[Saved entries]
++++++++

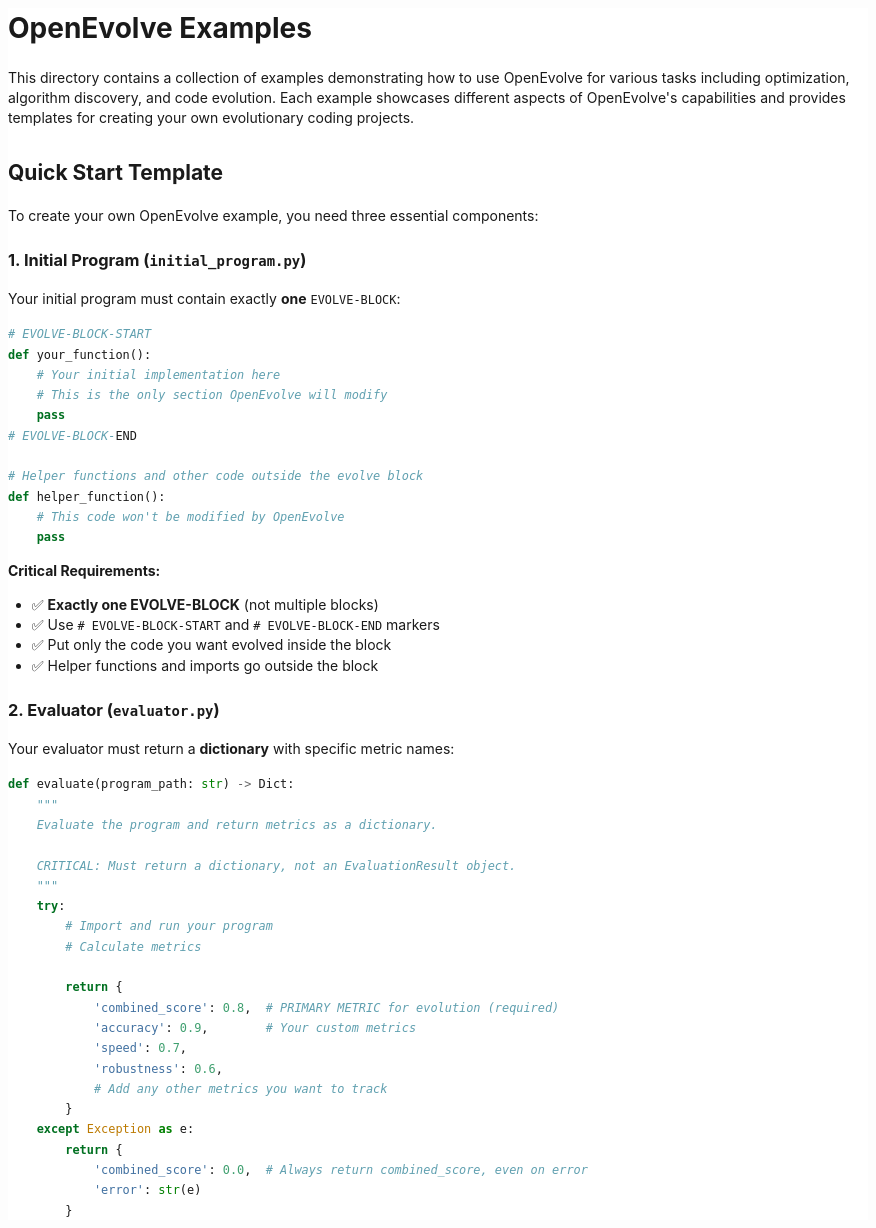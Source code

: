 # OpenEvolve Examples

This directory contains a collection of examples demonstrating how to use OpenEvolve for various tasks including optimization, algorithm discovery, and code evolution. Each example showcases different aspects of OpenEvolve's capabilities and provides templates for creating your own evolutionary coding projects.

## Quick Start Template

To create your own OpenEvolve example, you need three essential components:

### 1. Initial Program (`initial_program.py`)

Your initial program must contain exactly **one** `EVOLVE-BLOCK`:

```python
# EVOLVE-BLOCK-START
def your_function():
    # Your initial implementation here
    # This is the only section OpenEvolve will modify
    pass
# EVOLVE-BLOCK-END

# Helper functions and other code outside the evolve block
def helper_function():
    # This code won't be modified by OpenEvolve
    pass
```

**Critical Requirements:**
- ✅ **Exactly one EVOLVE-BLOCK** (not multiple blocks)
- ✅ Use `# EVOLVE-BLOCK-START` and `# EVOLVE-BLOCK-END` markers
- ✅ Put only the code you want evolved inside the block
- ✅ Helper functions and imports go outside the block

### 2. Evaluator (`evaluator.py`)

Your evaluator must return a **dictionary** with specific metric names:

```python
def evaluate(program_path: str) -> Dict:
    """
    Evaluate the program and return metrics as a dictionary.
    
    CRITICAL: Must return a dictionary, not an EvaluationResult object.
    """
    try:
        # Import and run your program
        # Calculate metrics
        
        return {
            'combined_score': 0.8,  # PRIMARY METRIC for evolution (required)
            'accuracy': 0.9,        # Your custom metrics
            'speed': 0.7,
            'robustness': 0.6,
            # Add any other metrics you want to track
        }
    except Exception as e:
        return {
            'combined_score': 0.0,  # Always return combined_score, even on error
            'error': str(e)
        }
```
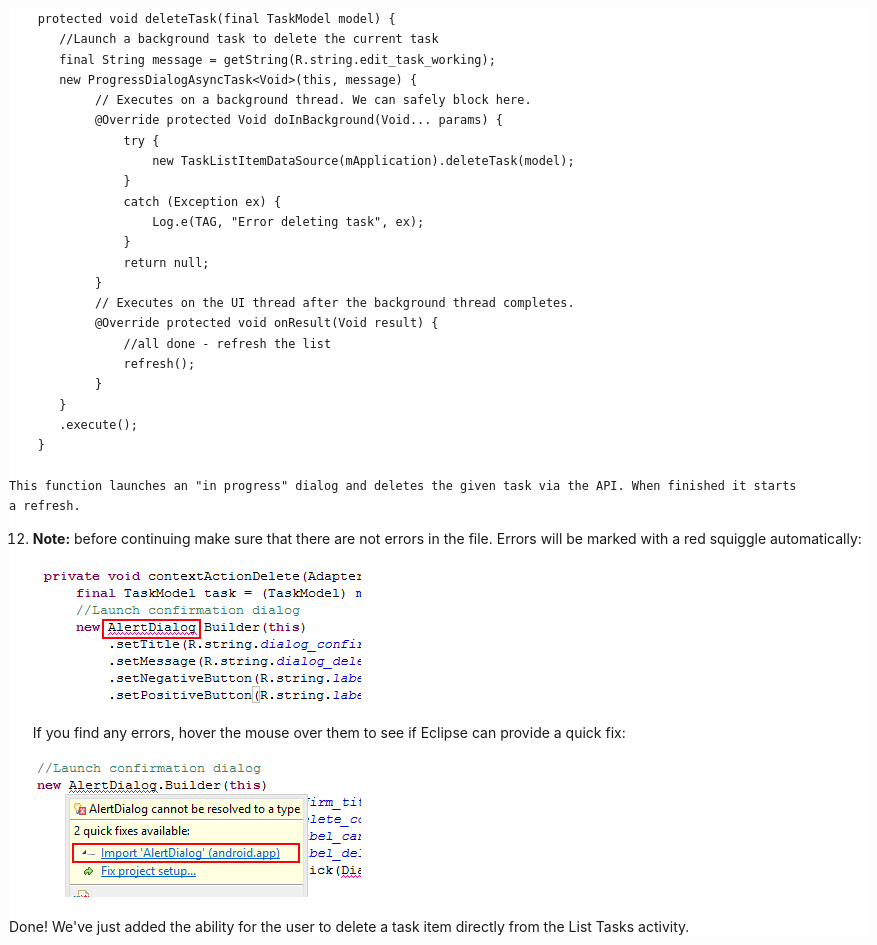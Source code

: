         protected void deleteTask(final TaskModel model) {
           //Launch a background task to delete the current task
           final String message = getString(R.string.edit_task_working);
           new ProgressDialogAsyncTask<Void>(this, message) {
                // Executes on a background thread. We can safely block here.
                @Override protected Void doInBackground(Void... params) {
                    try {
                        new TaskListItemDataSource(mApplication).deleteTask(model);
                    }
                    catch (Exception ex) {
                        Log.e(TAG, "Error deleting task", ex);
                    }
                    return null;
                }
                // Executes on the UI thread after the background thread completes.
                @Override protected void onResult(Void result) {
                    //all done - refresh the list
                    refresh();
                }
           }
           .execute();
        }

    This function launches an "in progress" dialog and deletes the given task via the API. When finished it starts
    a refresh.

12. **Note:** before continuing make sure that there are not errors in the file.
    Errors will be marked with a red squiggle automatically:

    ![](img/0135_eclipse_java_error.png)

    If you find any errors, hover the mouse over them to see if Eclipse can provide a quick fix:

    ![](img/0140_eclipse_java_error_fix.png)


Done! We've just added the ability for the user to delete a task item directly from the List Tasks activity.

++++++++

What to produce >> Above are the entries. Output exactly the lines beginning with the line that has "Your initial program" and ending with the line that has "### 2. Evaluator".

Output of the task >>
Your initial program must contain exactly **one** `EVOLVE-BLOCK`:

```python
# EVOLVE-BLOCK-START
def your_function():
    # Your initial implementation here
    # This is the only section OpenEvolve will modify
    pass
# EVOLVE-BLOCK-END

# Helper functions and other code outside the evolve block
def helper_function():
    # This code won't be modified by OpenEvolve
    pass
```

**Critical Requirements:**
- ✅ **Exactly one EVOLVE-BLOCK** (not multiple blocks)
- ✅ Use `# EVOLVE-BLOCK-START` and `# EVOLVE-BLOCK-END` markers
- ✅ Put only the code you want evolved inside the block
- ✅ Helper functions and imports go outside the block

### 2. Evaluator (`evaluator.py`)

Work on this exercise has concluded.